You could just like maybe on the graph you could like set you know like a cursor that says okay, I want a gate uh between here and here for example this is the like active area on ado because like if you trigger your psu capture so that when you turn it on you may have to physically go and you know go to your product and physically turn on a soft button or something like that and you don't want to capture and put into your calculation that off time when it actually took you to get to the product and turn it on. Uh, for example. So yeah, I'd like to see some sort of gating function in there. I I think that would be really valuable.
Okay, so I'm going to capture the first 10 seconds now. so then it won't go into sleep mode. So you want to make sure you only capture on the active mode and then sleep duration. Change that range there and capture sleep.
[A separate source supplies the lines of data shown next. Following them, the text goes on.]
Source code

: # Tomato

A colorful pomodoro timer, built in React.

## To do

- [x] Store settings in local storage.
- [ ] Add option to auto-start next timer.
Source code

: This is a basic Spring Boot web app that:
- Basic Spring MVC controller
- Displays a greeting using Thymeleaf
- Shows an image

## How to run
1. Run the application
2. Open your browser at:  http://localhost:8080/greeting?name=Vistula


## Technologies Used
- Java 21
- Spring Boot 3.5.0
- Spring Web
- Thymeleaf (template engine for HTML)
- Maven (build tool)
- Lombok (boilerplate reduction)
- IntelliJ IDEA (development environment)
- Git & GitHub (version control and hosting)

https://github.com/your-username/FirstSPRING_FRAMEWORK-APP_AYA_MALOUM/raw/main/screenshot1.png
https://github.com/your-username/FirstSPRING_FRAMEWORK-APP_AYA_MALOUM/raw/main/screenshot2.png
Thank you. Overflow again. Okay, so one more time, I'm going to capture 10 seconds worth. Trigger Lead comes on, Lead is on. It's capturing. It's capturing. It's capturing. and we'll only capture the active period there.
the lead's still on. We'll wait until the lead goes off. Wait until it goes off. Come on.
Go off. Turn off. There we go. So it's now in sleep mode.
Okay, we'll choose that and then we'll capture our sleep mode. Bingo. We're good to go, right? So we've got our captured uh, current down here. 112? Yep, looks like 112 there.
unfortunately. Look, you go to capture your event sleep current. It doesn't give you your waveform for your sleep current. Why? Like I I want to see the waveform for my sleep current.
The hardware can do it. Why can't I like? why can't you have two graphs and then you can like switch between them? I have a button here saying you know it should store both of them like active event current and then sleep event current and I should be able to. You know, see between those two waveforms. Um, okay yeah because you want to see the activity, you want to see what it's actually doing in sleep mode as well as active mode.
You know sleep mode can be doing stuff. It doesn't have to be just sleeping there at one just you know thing. It might be waking up you know, every second to read a real time clock it could be doing. You know, something else.
So the software seems to be have been initially written for like a very specific circumstances. It's it's sort of not really taking into account more general usage, uh, scenarios. but you know I'm sure Doug will, um, keep adding stuff or edit yourself. It's open source software, but anyway, here's where we can do the cool what if calculations.
We have all our captured data and we have our optimized data here. Here's where we can fiddle with the numbers in the optimized part. Now at the moment, we've got our estimated battery life down here and the caption the optimize matches the capture because all the numbers are the same. Now we can fiddle with the numbers.
Now here's where I said if you if your products on for an hour and you only captured uh, you know, 10 seconds or a minute of it or something, here's where you can actually change the active event current duration. Okay, so you've captured the current so you want to leave that the same unless you want to manually fiddle with it. But we don't But let's just say, well, we we know it was like 15 seconds round about there, right? So let's go 15 seconds like that and you'll see that that has already changed our battery life from one point you know from two two and a half days to one and a half days. Or you know, 60 hours down to 43 hours.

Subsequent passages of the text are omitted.